バターリッチ・フィアンセ


「……まさか」


いくら織絵がお人好しでも、俺の当初の魂胆を知ったら幻滅するはずだ。

今ある愛だって、きっとすぐに彼女の中で色褪せる。


自分に言い聞かせるようにそう思いながら、けれど一志の言葉には重々しい説得力があって、俺の脳裏に織絵の寂しげな泣き顔が浮かんだ。

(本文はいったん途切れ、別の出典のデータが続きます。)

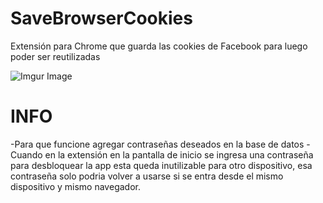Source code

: # SaveBrowserCookies
Extensión para Chrome que guarda las cookies de Facebook para luego poder ser reutilizadas


![Imgur Image](https://i.postimg.cc/WNL52b8N/1.png)


 # INFO #
-Para que funcione agregar contraseñas deseados en la base de datos
-Cuando en la extensión en la pantalla de inicio se ingresa una contraseña para desbloquear la app  esta queda inutilizable para otro dispositivo, esa contraseña solo podria volver a usarse si se entra desde el mismo dispositivo y mismo navegador.
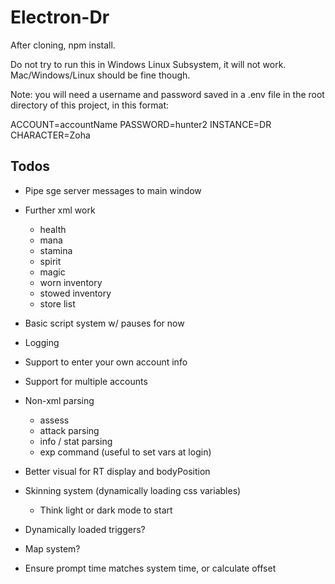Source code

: # Electron-Dr

After cloning, npm install.

Do not try to run this in Windows Linux Subsystem, it will not work. Mac/Windows/Linux should be fine though.

Note: you will need a username and password saved in a .env file in the root directory of this project, in this format:

ACCOUNT=accountName
PASSWORD=hunter2
INSTANCE=DR
CHARACTER=Zoha

## Todos

- Pipe sge server messages to main window

- Further xml work
  - health
  - mana
  - stamina
  - spirit
  - magic
  - worn inventory
  - stowed inventory
  - store list

- Basic script system w/ pauses for now

- Logging

- Support to enter your own account info
- Support for multiple accounts

- Non-xml parsing
  - assess
  - attack parsing
  - info / stat parsing
  - exp command (useful to set vars at login)

- Better visual for RT display and bodyPosition

- Skinning system (dynamically loading css variables)
  - Think light or dark mode to start

- Dynamically loaded triggers?

- Map system?

- Ensure prompt time matches system time, or calculate offset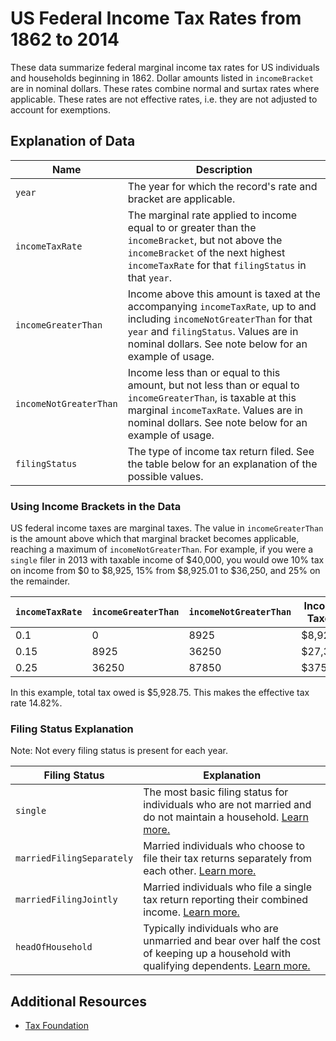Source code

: # US Federal Income Tax Rates from 1862 to 2014

These data summarize federal marginal income tax rates for US individuals and households beginning in 1862. Dollar amounts listed in `incomeBracket` are in nominal dollars. These rates combine normal and surtax rates where applicable. These rates are not effective rates, i.e. they are not adjusted to account for exemptions.

## Explanation of Data

| Name | Description |
| --- | --- |
| `year` | The year for which the record's rate and bracket are applicable. |
| `incomeTaxRate` | The marginal rate applied to income equal to or greater than the `incomeBracket`, but not above the `incomeBracket` of the next highest `incomeTaxRate` for that `filingStatus` in that `year`. |
| `incomeGreaterThan` | Income above this amount is taxed at the accompanying `incomeTaxRate`, up to and including `incomeNotGreaterThan` for that `year` and `filingStatus`. Values are in nominal dollars. See note below for an example of usage. |
| `incomeNotGreaterThan` | Income less than or equal to this amount, but not less than or equal to `incomeGreaterThan`, is taxable at this marginal `incomeTaxRate`. Values are in nominal dollars. See note below for an example of usage. |
| `filingStatus` | The type of income tax return filed. See the table below for an explanation of the possible values. |

### Using Income Brackets in the Data

US federal income taxes are marginal taxes. The value in `incomeGreaterThan` is the amount above which that marginal bracket becomes applicable, reaching a maximum of `incomeNotGreaterThan`. For example, if you were a `single` filer in 2013 with taxable income of $40,000, you would owe 10% tax on income from $0 to $8,925, 15% from $8,925.01 to $36,250, and 25% on the remainder.

| `incomeTaxRate` | `incomeGreaterThan` | `incomeNotGreaterThan` | Income Taxed | Tax Owed | Remainder |
| --- | --- | --- | --- | --- | --- |
| 0.1 | 0 | 8925 | $8,925 | $892.50 | $31,075 |
| 0.15 | 8925 | 36250 | $27,325 | $4,098.75 | $3750 |
| 0.25 | 36250 | 87850 | $3750 | $937.50 | $0 |

In this example, total tax owed is $5,928.75. This makes the effective tax rate 14.82%.

### Filing Status Explanation

Note: Not every filing status is present for each year.

| Filing Status | Explanation |
| --- | --- |
| `single` | The most basic filing status for individuals who are not married and do not maintain a household. [Learn more.](http://www.irs.gov/publications/p501/ar02.html#en_US_2013_publink1000220736) |
| `marriedFilingSeparately` | Married individuals who choose to file their tax returns separately from each other. [Learn more.](http://www.irs.gov/publications/p501/ar02.html#en_US_2013_publink1000220762) |
| `marriedFilingJointly` | Married individuals who file a single tax return reporting their combined income. [Learn more.](http://www.irs.gov/publications/p501/ar02.html#en_US_2013_publink1000220742) |
| `headOfHousehold` | Typically individuals who are unmarried and bear over half the cost of keeping up a household with qualifying dependents. [Learn more.](http://www.irs.gov/publications/p501/ar02.html#en_US_2013_publink1000220775) |

## Additional Resources

* [Tax Foundation](http://taxfoundation.org/article/us-federal-individual-income-tax-rates-history-1913-2013-nominal-and-inflation-adjusted-brackets)
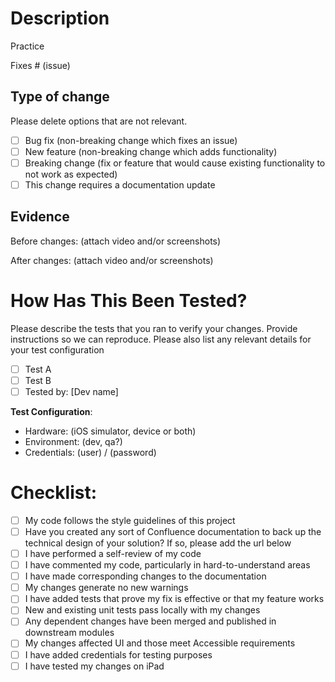 # Description

Practice 

Fixes # (issue)

## Type of change

Please delete options that are not relevant.

- [ ] Bug fix (non-breaking change which fixes an issue)
- [ ] New feature (non-breaking change which adds functionality)
- [ ] Breaking change (fix or feature that would cause existing functionality to not work as expected)
- [ ] This change requires a documentation update

## Evidence

Before changes: (attach video and/or screenshots)

After changes: (attach video and/or screenshots)

# How Has This Been Tested?

Please describe the tests that you ran to verify your changes. Provide instructions so we can reproduce. Please also list any relevant details for your test configuration

- [ ] Test A
- [ ] Test B
- [ ] Tested by: [Dev name]

**Test Configuration**:
* Hardware: (iOS simulator, device or both)
* Environment: (dev, qa?)
* Credentials: (user) / (password) 

# Checklist:

- [ ] My code follows the style guidelines of this project
- [ ] Have you created any sort of Confluence documentation to back up the technical design of your solution? If so, please add the url below
- [ ] I have performed a self-review of my code
- [ ] I have commented my code, particularly in hard-to-understand areas
- [ ] I have made corresponding changes to the documentation
- [ ] My changes generate no new warnings
- [ ] I have added tests that prove my fix is effective or that my feature works
- [ ] New and existing unit tests pass locally with my changes
- [ ] Any dependent changes have been merged and published in downstream modules
- [ ] My changes affected UI and those meet Accessible requirements
- [ ] I have added credentials for testing purposes
- [ ] I have tested my changes on iPad
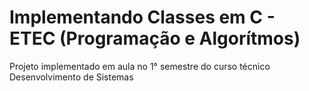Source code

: # Implementando Classes em C - ETEC (Programação e Algorítmos)

Projeto implementado em aula no 1° semestre do curso técnico Desenvolvimento de Sistemas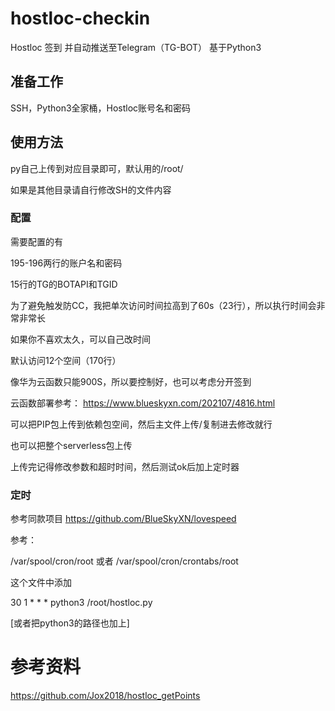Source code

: # hostloc-checkin
Hostloc 签到 并自动推送至Telegram（TG-BOT） 基于Python3

## 准备工作

SSH，Python3全家桶，Hostloc账号名和密码

## 使用方法

py自己上传到对应目录即可，默认用的/root/

如果是其他目录请自行修改SH的文件内容

### 配置

需要配置的有

195-196两行的账户名和密码

15行的TG的BOTAPI和TGID

为了避免触发防CC，我把单次访问时间拉高到了60s（23行），所以执行时间会非常非常长

如果你不喜欢太久，可以自己改时间

默认访问12个空间（170行）

像华为云函数只能900S，所以要控制好，也可以考虑分开签到

云函数部署参考： https://www.blueskyxn.com/202107/4816.html

可以把PIP包上传到依赖包空间，然后主文件上传/复制进去修改就行

也可以把整个serverless包上传

上传完记得修改参数和超时时间，然后测试ok后加上定时器

### 定时

参考同款项目 https://github.com/BlueSkyXN/lovespeed

参考： 

/var/spool/cron/root 或者 /var/spool/cron/crontabs/root

这个文件中添加

30 1 * * * python3 /root/hostloc.py

[或者把python3的路径也加上]

# 参考资料

https://github.com/Jox2018/hostloc_getPoints
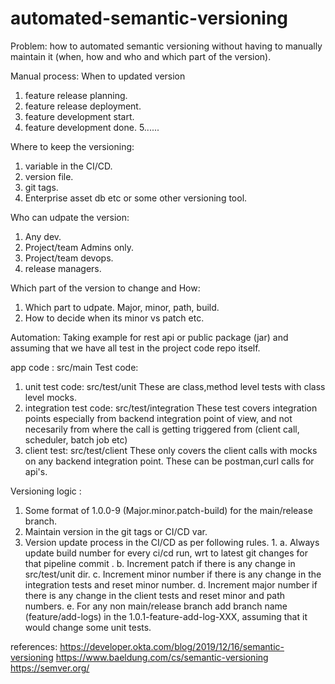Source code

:# automated-semantic-versioning

Problem: how to automated semantic versioning without having to manually maintain it (when, how and who and which part of the version).

Manual process: 
When to updated version
  1. feature release planning.
  2. feature release deployment.
  3. feature development start.
  4. feature development done.
  5...... 
  
Where to keep the versioning:
  1. variable in the CI/CD.
  2. version file.
  3. git tags.
  4. Enterprise asset db etc or some other versioning tool.
  
Who can udpate the version:
  1. Any dev.
  2. Project/team Admins only.
  3. Project/team devops.
  4. release managers.
  
Which part of the version to change and How:
  1. Which part to udpate. Major, minor, path, build.
  2. How to decide when its minor vs patch etc.
  
  
 Automation:
 Taking example for rest api or public package (jar) and assuming that we have all test in the project code repo itself.
 
 app code : src/main
 Test code: 
   1. unit test code: src/test/unit
      These are class,method level tests with class level mocks.
   2. integration test code: src/test/integration
      These test covers integration points especially from backend integration point of view, and not necesarily from where the call is getting triggered from (client call, scheduler, batch job etc)
   3. client test: src/test/client
      These only covers the client calls with mocks on any backend integration point.
      These can be postman,curl calls for api's.

Versioning logic :
  1. Some format of 1.0.0-9 (Major.minor.patch-build) for the main/release branch.
  2. Maintain version in the git tags or CI/CD var.
  3. Version update process in the CI/CD as per following rules.    1. 
    a. Always update build number for every ci/cd run, wrt to latest git changes for that pipeline commit .
    b. Increment patch if there is any change in src/test/unit dir.
    c. Increment minor number if there is any change in the integration tests and reset minor number.
    d. Increment major number if there is any change in the client tests and reset minor and path numbers.
    e. For any non main/release branch add branch name (feature/add-logs) in the 1.0.1-feature-add-log-XXX, assuming that it would change some unit tests.
  
  
  
references: 
  https://developer.okta.com/blog/2019/12/16/semantic-versioning
  https://www.baeldung.com/cs/semantic-versioning
  https://semver.org/
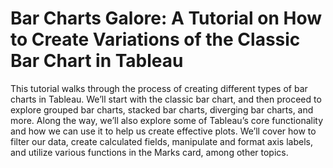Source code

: # Bar Charts Galore: A Tutorial on How to Create Variations of the Classic Bar Chart in Tableau

This tutorial walks through the process of creating different types of bar charts in Tableau. We’ll start with the classic bar chart, and then proceed to explore grouped bar charts, stacked bar charts, diverging bar charts, and more. Along the way, we’ll also explore some of Tableau’s core functionality and how we can use it to help us create effective plots. We’ll cover how to filter our data, create calculated fields, manipulate and format axis labels, and utilize various functions in the Marks card, among other topics.
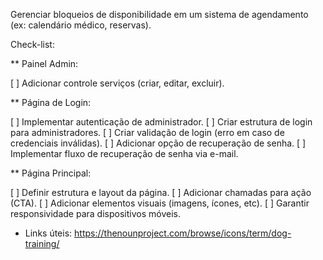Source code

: Gerenciar bloqueios de disponibilidade em um sistema de agendamento (ex: calendário médico, reservas).

Check-list:

\*\* Painel Admin:

[ ] Adicionar controle serviços (criar, editar, excluir).

\*\* Página de Login:

[ ] Implementar autenticação de administrador.
[ ] Criar estrutura de login para administradores.
[ ] Criar validação de login (erro em caso de credenciais inválidas).
[ ] Adicionar opção de recuperação de senha.
[ ] Implementar fluxo de recuperação de senha via e-mail.

\*\* Página Principal:

[ ] Definir estrutura e layout da página.
[ ] Adicionar chamadas para ação (CTA).
[ ] Adicionar elementos visuais (imagens, ícones, etc).
[ ] Garantir responsividade para dispositivos móveis.

- Links úteis:
  https://thenounproject.com/browse/icons/term/dog-training/
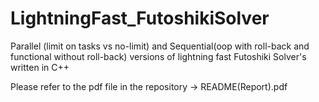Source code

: # LightningFast_FutoshikiSolver
Parallel (limit on tasks vs no-limit) and Sequential(oop with roll-back and functional without roll-back) versions of lightning fast Futoshiki Solver's written in C++


Please refer to the pdf file in the repository -> README(Report).pdf
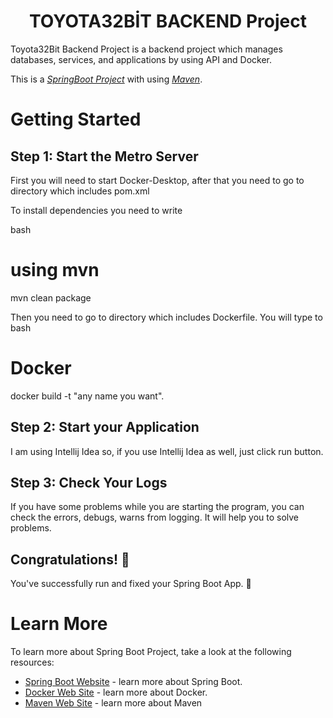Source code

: <h1 align="center">TOYOTA32BİT BACKEND Project</h1>

Toyota32Bit Backend Project is a backend project which manages databases, services, and applications by using API and Docker. 

This is a [*SpringBoot Project*](https://spring.io/projects/spring-boot) with using [*Maven*](https://maven.apache.org/).

# Getting Started


## Step 1: Start the Metro Server


First you will need to start Docker-Desktop, after that you need to go to directory which includes pom.xml

To install dependencies you need to write 

bash
# using mvn
mvn clean package

Then you need to go to directory which includes Dockerfile. You will type to bash

# Docker
docker build -t "any name you want".


## Step 2: Start your Application

I am using Intellij Idea so, if you use Intellij Idea as well, just click run button. 

## Step 3: Check Your Logs

If you have some problems while you are starting the program, you can check the errors, debugs, warns from logging. It will help you to solve problems. 

## Congratulations! :tada:

You've successfully run and fixed your Spring Boot App. :partying_face:

# Learn More

To learn more about Spring Boot Project, take a look at the following resources:

- [Spring Boot Website](https://spring.io/projects/spring-boot) - learn more about Spring Boot.
- [Docker Web Site](https://docs.docker.com/get-docker/) - learn more about Docker.
- [Maven Web Site](https://maven.apache.org/guides/) - learn more about Maven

だけど、いくら泣かれたって……俺にはどうすることもできない。



「もしも本当にそうなったら……彼女のフォロー、よろしくお願いしますよ」

「私では力不足だよ、城戸くん。なんとか考え直すことはできないのか」

「……できません」



きっぱり言い切った俺に、一志は深いため息をついた。

二人の間に気まずい空気が漂い、俺はそれに耐えかねて席を立つ。



「……織絵を呼んできます。部屋の場所はどこですか?」

「二階の……南側、廊下の端から三番目だ」



ダイニングから出ると、扉の外で待機していたらしい使用人たちが一様に俺を見てびくりと体を震わせた。

どうせ聞き耳でも立てていたんだろう。


その中にあのむかつく執事の姿がなくて、今も織絵のそばにいるのかと思ったら、思わず舌打ちをしたくなった。


俺がこの先織絵を手放すことになったら、アイツは心の中でほくそ笑むに違いない。

そういう腹黒さを、初めて会った時からあの執事には感じている。

何故かはわからないが、直感が俺にそう教えているのだ。


だから、俺はぎりぎりまでアイツを敵対視することを止めない――。


大きならせん階段を上がり織絵の部屋と思われる扉の前まで来ると、俺は少々荒い動作で、そこを二度ノックした。